One of us admitted, “I feel like if I pray those words, I’m going to bring on what I’m trying to avoid. I know I don’t have that kind of power, but it just feels like it.” Another agreed: “His will scares me. I want my will — it feels safer.”
Among us was a mom worried about her newborn baby’s poor hearing tests; another mom whose young boy had been harming himself; a woman who recently lost her job; a third mom waiting on a new son to come home from China; a wife whose husband doesn’t believe; and myself, a daughter whose terminally ill father has rejected the gospel time and time again.
The room was full of reasons to have a white-knuckle grip on the future.
Our Comfortable Illusions
Rather than pray, “Thy will be done,” we prefer to beg God to do things our way. “Please, please, Lord,” we say, “just don’t let that happen. I could never handle it.”
In the face of suffering, why do we struggle to apply to ourselves the proclamation of the cross — that our God is good and trustworthy and will go to any length to secure what’s best for us (Romans 8:32)? Why does a gulf span the distance between our fear of suffering and the rock-solid proof that God will meet us in our deepest distress, just as he did on the cross?

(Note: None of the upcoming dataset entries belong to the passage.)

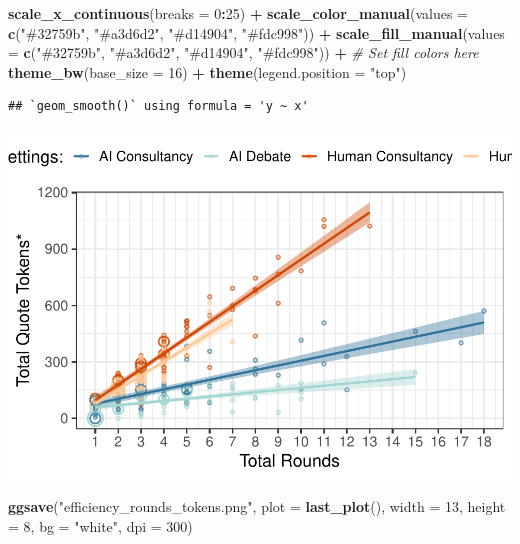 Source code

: \documentclass[
]{article}
\newenvironment{Shaded}{\begin{snugshade}}{\end{snugshade}}
\newcommand{\AttributeTok}[1]{\textcolor[rgb]{0.13,0.29,0.53}{#1}}
\newcommand{\CommentTok}[1]{\textcolor[rgb]{0.56,0.35,0.01}{\textit{#1}}}
\newcommand{\DecValTok}[1]{\textcolor[rgb]{0.00,0.00,0.81}{#1}}
\newcommand{\FunctionTok}[1]{\textcolor[rgb]{0.13,0.29,0.53}{\textbf{#1}}}
\newcommand{\NormalTok}[1]{#1}
\newcommand{\SpecialCharTok}[1]{\textcolor[rgb]{0.81,0.36,0.00}{\textbf{#1}}}
\newcommand{\StringTok}[1]{\textcolor[rgb]{0.31,0.60,0.02}{#1}}
\begin{document}
\begin{Shaded}
\begin{Highlighting}[]
  \FunctionTok{scale\_x\_continuous}\NormalTok{(}\AttributeTok{breaks =} \DecValTok{0}\SpecialCharTok{:}\DecValTok{25}\NormalTok{) }\SpecialCharTok{+}
  \FunctionTok{scale\_color\_manual}\NormalTok{(}\AttributeTok{values =} \FunctionTok{c}\NormalTok{(}\StringTok{"\#32759b"}\NormalTok{, }\StringTok{"\#a3d6d2"}\NormalTok{, }\StringTok{"\#d14904"}\NormalTok{, }\StringTok{"\#fdc998"}\NormalTok{)) }\SpecialCharTok{+}
  \FunctionTok{scale\_fill\_manual}\NormalTok{(}\AttributeTok{values =} \FunctionTok{c}\NormalTok{(}\StringTok{"\#32759b"}\NormalTok{, }\StringTok{"\#a3d6d2"}\NormalTok{, }\StringTok{"\#d14904"}\NormalTok{, }\StringTok{"\#fdc998"}\NormalTok{)) }\SpecialCharTok{+}  \CommentTok{\# Set fill colors here}
  \FunctionTok{theme\_bw}\NormalTok{(}\AttributeTok{base\_size =} \DecValTok{16}\NormalTok{) }\SpecialCharTok{+}
  \FunctionTok{theme}\NormalTok{(}\AttributeTok{legend.position =} \StringTok{"top"}\NormalTok{)}
\end{Highlighting}
\end{Shaded}

\begin{verbatim}
## `geom_smooth()` using formula = 'y ~ x'
\end{verbatim}

\includegraphics[width=1\linewidth]{debate-2309_files/figure-latex/rounds graph-4}

\begin{Shaded}
\begin{Highlighting}[]
\FunctionTok{ggsave}\NormalTok{(}\StringTok{"efficiency\_rounds\_tokens.png"}\NormalTok{, }\AttributeTok{plot =} \FunctionTok{last\_plot}\NormalTok{(), }\AttributeTok{width =} \DecValTok{13}\NormalTok{, }\AttributeTok{height =} \DecValTok{8}\NormalTok{, }\AttributeTok{bg =} \StringTok{"white"}\NormalTok{, }\AttributeTok{dpi =} \DecValTok{300}\NormalTok{)}
\end{Highlighting}
\end{Shaded}
\end{document}
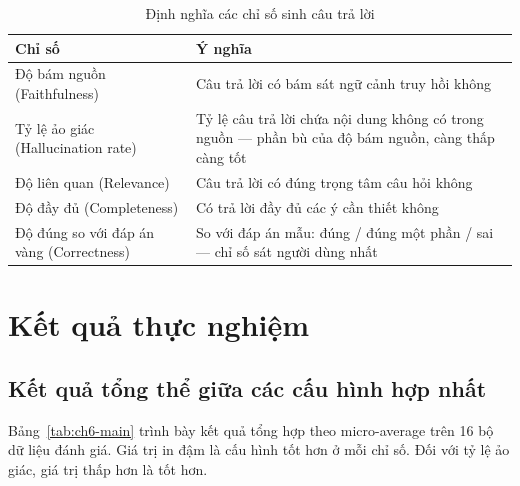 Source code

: \documentclass[../DoAn.tex]{subfiles}
\begin{document}
\begin{table}[H]
\centering
\small
\begin{tabular}{|p{3.6cm}|p{10.1cm}|}
\hline
\textbf{Chỉ số} & \textbf{Ý nghĩa} \\
\hline
Độ bám nguồn (Faithfulness) & Câu trả lời có bám sát ngữ cảnh truy hồi không \\
\hline
Tỷ lệ ảo giác (Hallucination rate) & Tỷ lệ câu trả lời chứa nội dung không có trong nguồn --- phần bù của độ bám nguồn, càng thấp càng tốt \\
\hline
Độ liên quan (Relevance) & Câu trả lời có đúng trọng tâm câu hỏi không \\
\hline
Độ đầy đủ (Completeness) & Có trả lời đầy đủ các ý cần thiết không \\
\hline
Độ đúng so với đáp án vàng (Correctness) & So với đáp án mẫu: đúng / đúng một phần / sai --- chỉ số sát người dùng nhất \\
\hline
\end{tabular}
\caption{Định nghĩa các chỉ số sinh câu trả lời}
\label{tab:ch6-e2e-metrics}
\end{table}

\section{Kết quả thực nghiệm}

\subsection{Kết quả tổng thể giữa các cấu hình hợp nhất}

Bảng~\ref{tab:ch6-main} trình bày kết quả tổng hợp theo micro-average trên
16 bộ dữ liệu đánh giá. Giá trị in đậm là cấu hình tốt
hơn ở mỗi chỉ số. Đối với tỷ lệ ảo giác, giá trị thấp hơn là tốt hơn.
\end{document}
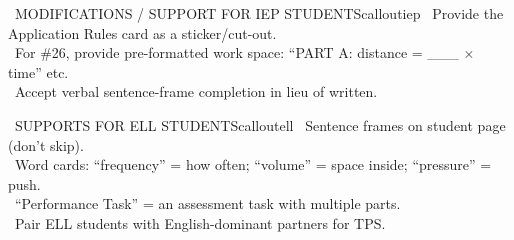 \documentclass[11pt]{article}
\begin{document}
\begin{callout}{\IconPuzzle\ MODIFICATIONS / SUPPORT FOR IEP STUDENTS}{calloutiep}
\textbullet\ Provide the Application Rules card as a sticker/cut-out.\\
\textbullet\ For \#26, provide pre-formatted work space: “PART A: distance = \_\_\_ \(\times\) time” etc.\\
\textbullet\ Accept verbal sentence-frame completion in lieu of written.
\end{callout}

\begin{callout}{\IconGlobe\ SUPPORTS FOR ELL STUDENTS}{calloutell}
\textbullet\ Sentence frames on student page (don't skip).\\
\textbullet\ Word cards: “frequency” = how often; “volume” = space inside; “pressure” = push.\\
\textbullet\ “Performance Task” = an assessment task with multiple parts.\\
\textbullet\ Pair ELL students with English-dominant partners for TPS.
\end{callout}
\end{document}
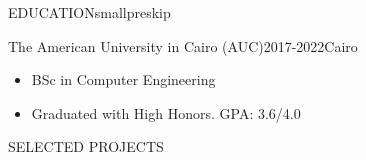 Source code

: \documentclass{resume}
\begin{document}
\begin{minipage}[t]{0.54\textwidth}

	\begin{rsection}{\MakeUppercase{education}}{smallpreskip}

		\begin{rcontent}{The American University in Cairo (AUC)}{2017-2022}{}{Cairo}
			\begin{itemize}
				\item BSc in Computer Engineering
				\item Graduated with High Honors. GPA: 3.6/4.0
			\end{itemize}
		\end{rcontent}

	\end{rsection}

	\begin{rsection}{\MakeUppercase{selected projects}}{}


\end{rsection}
\end{minipage}
\end{document}

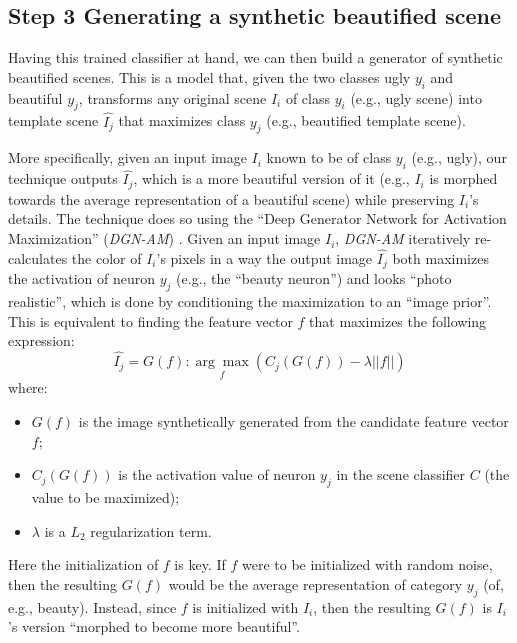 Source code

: \subsection*{Step 3 Generating a synthetic beautified scene}
Having this trained classifier at hand, we can then build a generator of synthetic beautified scenes. This is a model that, given the two classes ugly $y_i$ and beautiful $y_j$, transforms any original scene $I_i$ of class $y_i$ (e.g., ugly scene) into template scene $\hat{I_j}$ that maximizes class $y_j$ (e.g., beautified template scene). 

More specifically, given an input image $I_i$ known to be of class $y_i$  (e.g., ugly), our technique outputs  $\hat{I_j}$, which is a more beautiful version of it (e.g., $I_i$ is morphed  towards the average representation of a beautiful scene) while preserving $I_i$'s details. The technique does so using the ``Deep Generator Network for Activation Maximization'' (\emph{DGN-AM}) \cite{nguyen2016synthesizing}. Given an input image $I_i$, \emph{DGN-AM} iteratively re-calculates the color of $I_i$'s pixels in  a way  the output image $\hat{I_j}$  both maximizes  the  activation of neuron $y_j$ (e.g., the ``beauty neuron'') and looks ``photo realistic'',  which is done by conditioning the maximization to an ``image prior''. This is equivalent to finding the feature vector $f$ that maximizes the following expression:
\begin{equation}
\hat{I_j} =G( f ) : \underset{f}{\arg\max}(C_{j}(G(f))-\lambda||f||)
\end{equation}
where:
\begin{itemize}
    \item $G(f)$ is the image synthetically generated from the candidate feature vector $f$;
    \item $C_j(G(f))$ is the activation value of neuron $y_j$ in the scene classifier $C$ (the value to be maximized);
    \item $\lambda$ is a $L_2$ regularization term.
\end{itemize}
Here the initialization of $f$ is key. If $f$ were to be initialized with random noise, then the resulting $G(f)$ would be the average representation of category $y_j$ (of, e.g., beauty). Instead, since $f$ is initialized with $I_i$, then the resulting $G(f)$ is $I_i$'s version ``morphed to become more beautiful''.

Maybe it’s because we control so much of our lives. We have dominion over the temperature in our homes, the schools our kids attend, the quality of food we buy. We enjoy the repeated and predictable fruit of our labor. We are tempted to boast and say, “Today or tomorrow we will go into such and such a town and spend a year there and trade and make a profit” (James 4:13). We grow accustomed to the illusion of control.